In any case, Appel is caught in the middle of a baseball version of Scylla and Charybdis for starting pitchers known as "meh" and "bleh".
Velasquez is someone many feel is slated for the pen if he can't hang as a starter. Oberholtzer is Kendrick. Eshelman is a "solid, high-floor control guy" drafted with the Astros second pick in 2015. Maybe a 4/5 starter? Harold Arauz is just as far off as Jonathan Arauz was, but I know many were interested by Jonathan Arauz' ceiling in the infield. I know little about Harold Arauz, other than "more pitching".
The Phillies will have beaucoup pitching at all levels of the minors next year. This trade was, for the Astros, something that the Phillies will need to start doing in future years as they start to have prospects filter up, flame out, and otherwise develop.
The Astros are concentrating their talent by taking several ok chips and trading them up for fewer, but better, chips. They need to do this. The Phillies can afford to take more lower quality (but decent odds) chips in exchange for their few chips that are higher end. The Phillies have the roster space and the slots in MiLB to allow it.

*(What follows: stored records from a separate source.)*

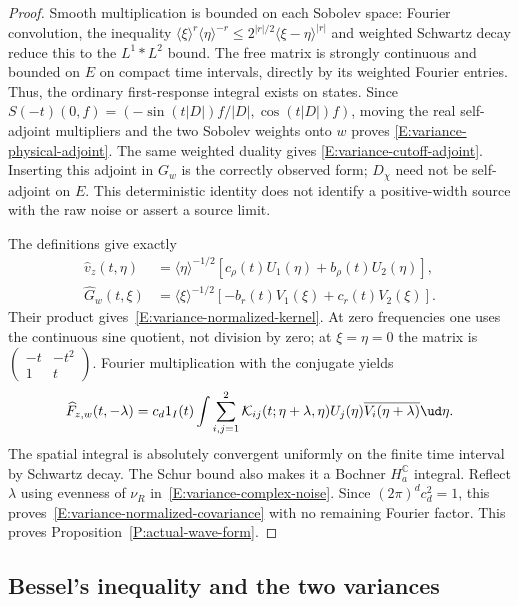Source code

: \begin{proof}
  Smooth multiplication is bounded on each Sobolev space: Fourier
  convolution, the inequality
  $\langle\xi\rangle^r\langle\eta\rangle^{-r}
  \le 2^{|r|/2}\langle\xi-\eta\rangle^{|r|}$ and weighted Schwartz decay
  reduce this to the $L^1*L^2$ bound. The free matrix is strongly continuous
  and bounded on $E$ on compact time intervals, directly by its weighted
  Fourier entries. Thus, the ordinary first-response integral exists on
  states. Since
  $S(-t)(0,f)=(-\sin(t|D|)f/|D|,\cos(t|D|)f)$, moving the real
  self-adjoint multipliers and the two Sobolev weights onto $w$ proves
  \eqref{E:variance-physical-adjoint}. The same weighted duality gives
  \eqref{E:variance-cutoff-adjoint}. Inserting this adjoint in $G_w$ is
  the correctly observed form; $D_\chi$ need not be self-adjoint on $E$.
  This deterministic identity does not identify a positive-width source
  with the raw noise or assert a source limit.

  The definitions give exactly
  \begin{align*}
    \widehat v_z(t,\eta)
    &= \langle\eta\rangle^{-1/2}
    [c_\rho(t)U_1(\eta)+b_\rho(t)U_2(\eta)],\\
    \widehat G_w(t,\xi)
    &= \langle\xi\rangle^{-1/2}
    [-b_r(t)V_1(\xi)+c_r(t)V_2(\xi)].
  \end{align*}
  Their product gives~\eqref{E:variance-normalized-kernel}. At zero
  frequencies one uses the continuous sine quotient, not division by zero;
  at $\xi=\eta=0$ the matrix is
  $\left(\begin{smallmatrix}-t&-t^2\\1&t\end{smallmatrix}\right)$.
  Fourier multiplication with the conjugate yields
  \[
    \widehat F_{z,w}(t,-\lambda)
    = c_d1_I(t)\int\sum_{i,j=1}^2\mathcal K_{ij}(t;\eta+\lambda,\eta)
    U_j(\eta)\overline{V_i(\eta+\lambda)}\ud\eta.
  \]
  The spatial integral is absolutely convergent uniformly on the finite
  time interval by Schwartz decay. The Schur bound also makes it a
  Bochner $H_a^{\mathbb C}$ integral. Reflect $\lambda$ using evenness of
  $\nu_R$ in~\eqref{E:variance-complex-noise}. Since $(2\pi)^dc_d^2=1$,
  this proves~\eqref{E:variance-normalized-covariance} with no remaining
  Fourier factor.
  This proves Proposition~\ref{P:actual-wave-form}.
\end{proof}

\subsection{Bessel's inequality and the two variances}

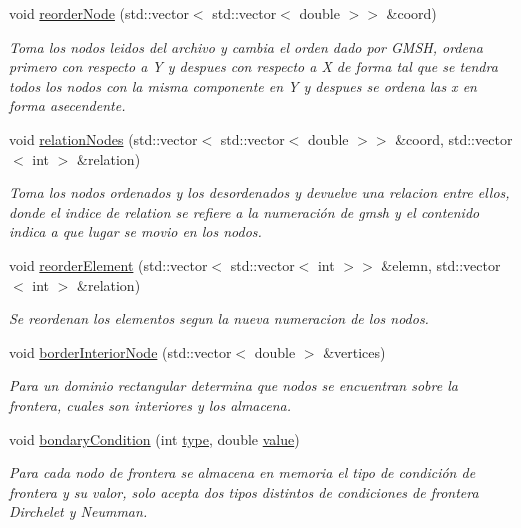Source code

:\begin{DoxyCompactItemize}
void \hyperlink{class_mesh_a1a49aea1d3aa8ccf4f8acd367906b4ab}{reorder\+Node} (std\+::vector$<$ std\+::vector$<$ double $>$$>$ \&coord)
\begin{DoxyCompactList}\small\item\em Toma los nodos leidos del archivo y cambia el orden dado por G\+M\+SH, ordena primero con respecto a Y y despues con respecto a X de forma tal que se tendra todos los nodos con la misma componente en Y y despues se ordena las x en forma asecendente. \end{DoxyCompactList}\item 
void \hyperlink{class_mesh_a88e3d635b654e3122774b3e49770648e}{relation\+Nodes} (std\+::vector$<$ std\+::vector$<$ double $>$$>$ \&coord, std\+::vector$<$ int $>$ \&relation)
\begin{DoxyCompactList}\small\item\em Toma los nodos ordenados y los desordenados y devuelve una relacion entre ellos, donde el indice de relation se refiere a la numeración de gmsh y el contenido indica a que lugar se movio en los nodos. \end{DoxyCompactList}\item 
void \hyperlink{class_mesh_a7972a36435ea43732b4611a3765c28f6}{reorder\+Element} (std\+::vector$<$ std\+::vector$<$ int $>$$>$ \&elemn, std\+::vector$<$ int $>$ \&relation)
\begin{DoxyCompactList}\small\item\em Se reordenan los elementos segun la nueva numeracion de los nodos. \end{DoxyCompactList}\item 
void \hyperlink{class_mesh_a8da1c7918301eaf9f6c71979247d2d94}{border\+Interior\+Node} (std\+::vector$<$ double $>$ \&vertices)
\begin{DoxyCompactList}\small\item\em Para un dominio rectangular determina que nodos se encuentran sobre la frontera, cuales son interiores y los almacena. \end{DoxyCompactList}\item 
void \hyperlink{class_mesh_abe2ade2afc588a69ae7793eac37babfe}{bondary\+Condition} (int \hyperlink{class_mesh_aef283d305e17ab48771999e7835ed294}{type}, double \hyperlink{class_mesh_adef108df36f29f4880a9233075e04210}{value})
\begin{DoxyCompactList}\small\item\em Para cada nodo de frontera se almacena en memoria el tipo de condición de frontera y su valor, solo acepta dos tipos distintos de condiciones de frontera Dirchelet y Neumman. \end{DoxyCompactList}\item 
$$
\end{DoxyCompactItemize}
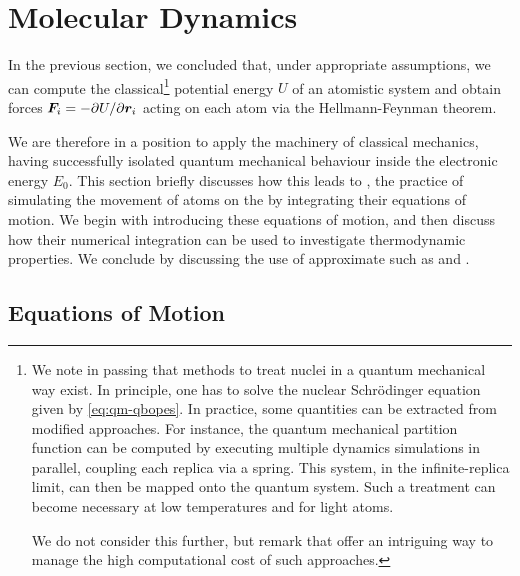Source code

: 
\chapter{Molecular Dynamics}
\label{ch:md}


\noindent
In the previous section, we concluded that, under appropriate assumptions, we can compute the classical\footnote{We note in passing that methods to treat nuclei in a quantum mechanical way exist. In principle, one has to solve the nuclear Schrödinger equation given by \cref{eq:qm-qbopes}. In practice, some quantities can be extracted from modified \md approaches. For instance, the quantum mechanical partition function can be computed by executing multiple dynamics simulations in parallel, coupling each replica via a spring. This  system, in the infinite-replica limit, can then be mapped onto the quantum system. Such a  \md treatment can become necessary at low temperatures and for light atoms.~\cite{tbmk1993p}

We do not consider this further, but remark that \mlps offer an intriguing way to manage the high computational cost of such approaches.} potential energy $U$ of an atomistic system and obtain forces $\boldsymbol{F}_i = -\partial U_{} / \partial \boldsymbol{r}_{i}$ acting on each atom via the Hellmann-Feynman theorem.


We are therefore in a position to apply the machinery of classical mechanics, having successfully isolated quantum mechanical behaviour inside the electronic energy $E_0$.
This section briefly discusses how this leads to , the practice of simulating the movement of atoms on the \bo \pes by integrating their equations of motion.
We begin with introducing these equations of motion, and then discuss how their numerical integration can be used to investigate thermodynamic properties. We conclude by discussing the use of approximate \pes such as \ffs and \mlps.

\section{Equations of Motion}

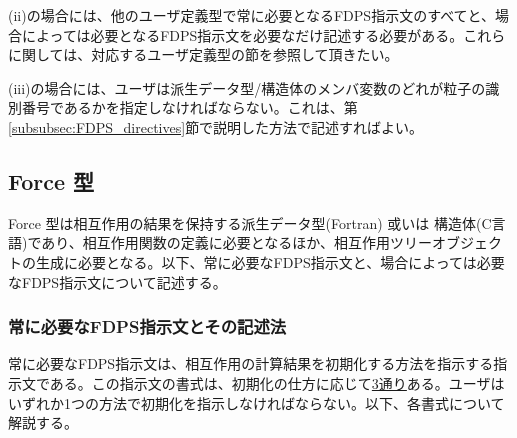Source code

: (ii)の場合には、他のユーザ定義型で常に必要となるFDPS指示文のすべてと、場合によっては必要となるFDPS指示文を必要なだけ記述する必要がある。これらに関しては、対応するユーザ定義型の節を参照して頂きたい。

(iii)の場合には、ユーザは派生データ型/構造体のメンバ変数のどれが粒子の識別番号であるかを指定しなければならない。これは、第\ref{subsubsec:FDPS_directives}節で説明した方法で記述すればよい。

\subsection{Force 型}
\label{subsec:Force}
Force 型は相互作用の結果を保持する派生データ型(Fortran) 或いは 構造体(C言語)であり、相互作用関数の定義に必要となるほか、相互作用ツリーオブジェクトの生成に必要となる。以下、常に必要なFDPS指示文と、場合によっては必要なFDPS指示文について記述する。

\subsubsection{常に必要なFDPS指示文とその記述法}
常に必要なFDPS指示文は、相互作用の計算結果を初期化する方法を指示する指示文である。この指示文の書式は、初期化の仕方に応じて\uline{3通り}ある。ユーザはいずれか1つの方法で初期化を指示しなければならない。以下、各書式について解説する。

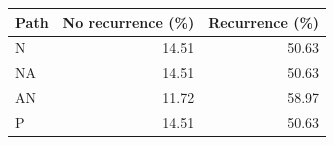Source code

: \begin{tabular}{lrr}
\toprule
Path & No recurrence (\%) & Recurrence (\%) \\
\midrule
N & 14.51 & 50.63 \\
NA & 14.51 & 50.63 \\
AN & 11.72 & 58.97 \\
P & 14.51 & 50.63 \\
\bottomrule
\end{tabular}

This can be an even deal if the odds of payoff are about the same on both sides. I've heard some people opine, rightly or wrongly, that Giles may have only so many bullets in the gun. Many of us worried about that last spring. If it turns out that he flames out, this deal will look pretty good for the Phillies if they can capture an average to above-average major leaguer out of it.
If Giles is durable and Jonathan Arauz turns out to be a middle infielder like Ryne Sandberg, well, at least we're used to that sort of thing around here. Though Jonathan Arauz is far, far, FAAAAR more raw than Sandberg was. Not an apples to apples there folks, just nihilistic Phillies trade talk.